Goodhart’s Law: When a Target Leads Us Astray

One of the more oft-cited business and productivity slogans is, "you can't manage what you don't measure." Yet, how often are we chasing the wrong metric and exacerbating the problem we are trying to solve? When it comes to working with complex natural systems like agriculture, the answer is more often than not. 

One of the best articulations of this phenomenon is Goodhart's law. 

In its simplest form, Goodhart's law states, "when a measure becomes a target, it ceases to be a good measure." 

This idea has been widely discussed in business, data analytics, and other metric-heavy disciplines. The law is named after its creator Charles Goodhart, a British economist.
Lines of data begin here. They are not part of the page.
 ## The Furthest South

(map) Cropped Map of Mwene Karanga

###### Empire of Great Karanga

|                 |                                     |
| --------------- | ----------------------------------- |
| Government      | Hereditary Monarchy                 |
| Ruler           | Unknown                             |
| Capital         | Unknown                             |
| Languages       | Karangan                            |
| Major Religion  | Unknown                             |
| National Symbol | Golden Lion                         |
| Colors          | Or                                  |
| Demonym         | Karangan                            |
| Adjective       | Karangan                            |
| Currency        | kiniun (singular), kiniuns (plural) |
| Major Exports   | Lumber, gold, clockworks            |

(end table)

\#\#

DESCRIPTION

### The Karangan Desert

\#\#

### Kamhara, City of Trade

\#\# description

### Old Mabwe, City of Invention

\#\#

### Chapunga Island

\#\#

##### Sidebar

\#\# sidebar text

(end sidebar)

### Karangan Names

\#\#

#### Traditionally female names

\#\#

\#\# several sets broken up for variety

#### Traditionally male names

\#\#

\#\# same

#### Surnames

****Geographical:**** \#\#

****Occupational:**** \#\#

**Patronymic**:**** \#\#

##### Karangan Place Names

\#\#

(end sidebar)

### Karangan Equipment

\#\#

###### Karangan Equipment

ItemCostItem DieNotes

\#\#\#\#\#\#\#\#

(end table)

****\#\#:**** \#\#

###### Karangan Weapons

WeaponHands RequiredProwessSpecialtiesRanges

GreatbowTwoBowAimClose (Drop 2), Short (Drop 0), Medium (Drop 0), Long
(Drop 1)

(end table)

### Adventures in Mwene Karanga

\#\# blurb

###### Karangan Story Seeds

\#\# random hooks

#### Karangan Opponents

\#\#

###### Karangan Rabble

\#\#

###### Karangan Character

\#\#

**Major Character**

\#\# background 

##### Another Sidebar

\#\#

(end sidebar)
The classic story often used to describe Goodhart's law takes place in India during British rule. The colonial government was concerned with the number of venomous snakes, so they had the idea to enlist the populace to help eradicate the snakes. The government offered a bounty for every dead cobra brought to its gates.   

At first, this was a huge success. Dead cobras piled up outside the gates, and the government felt proud of their clever strategy. Soon after, it was discovered that some enterprising people were breeding cobras with the intention of killing them later for extra income. As soon as the government discovered this, they abruptly discontinued the program. The cobra breeders no longer had any use for the newly bred snakes and released them into the wild, causing a rise in the cobra population. 
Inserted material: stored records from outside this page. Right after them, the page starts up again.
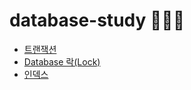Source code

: # database-study 👨🏻‍💻

- [트랜잭션](https://github.com/imkh817/database-spring/blob/master/src/main/resources/%ED%8A%B8%EB%9E%9C%EC%9E%AD%EC%85%98.md)
- [Database 락(Lock)](https://github.com/imkh817/database-spring/blob/master/src/main/resources/Database%20락(Lock).md)
- [인덱스](https://github.com/imkh817/database-spring/blob/master/src/main/resources/인덱스.md)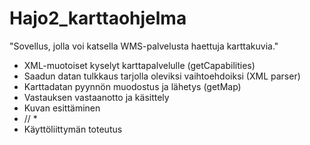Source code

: # Hajo2_karttaohjelma

"Sovellus, jolla voi katsella WMS-palvelusta haettuja karttakuvia."

* XML-muotoiset kyselyt karttapalvelulle (getCapabilities)
* Saadun datan tulkkaus tarjolla oleviksi vaihtoehdoiksi (XML parser)
* Karttadatan pyynnön muodostus ja lähetys (getMap)
* Vastauksen vastaanotto ja käsittely
* Kuvan esittäminen 
* // * 
* Käyttöliittymän toteutus
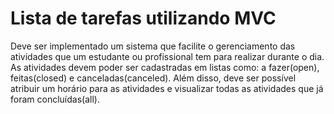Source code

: # Lista de tarefas utilizando MVC

Deve ser implementado um sistema que facilite o gerenciamento das atividades que um estudante ou profissional tem para realizar durante o dia. As atividades devem poder ser cadastradas em listas como: a fazer(open), feitas(closed) e canceladas(canceled). Além disso, deve ser possível atribuir um horário para as atividades e visualizar todas as atividades que já foram concluídas(all).
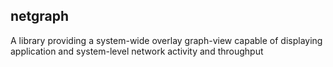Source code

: netgraph
--------

A library providing a system-wide overlay graph-view capable of displaying application and system-level network activity and throughput
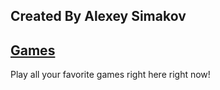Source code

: ## Created By Alexey Simakov
## [Games](https://gatorgamer.github.io/games)

Play all your favorite games right here right now!
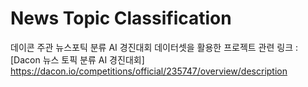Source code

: # News Topic Classification
데이콘 주관 뉴스포틱 분류 AI 경진대회 데이터셋을 활용한 프로젝트
관련 링크 : [Dacon 뉴스 토픽 분류 AI 경진대회] https://dacon.io/competitions/official/235747/overview/description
Ultimately the problem was no better than when it began. 

A similar myopic misstep happened in agriculture after the invention of the Haber-Bosch method, which produced abundant and cheap synthetic nitrogen fertilizer. This came at a time when food scarcity and famine were a real possibility in many countries. The target was thus set to produce vast quantities of food using these new synthetic fertilizers. The movement towards industrialization was further intensified by the launch of the Green Revolution and the hybrid grain varieties bred to be compatible with synthetic fertilizers and produce higher yields.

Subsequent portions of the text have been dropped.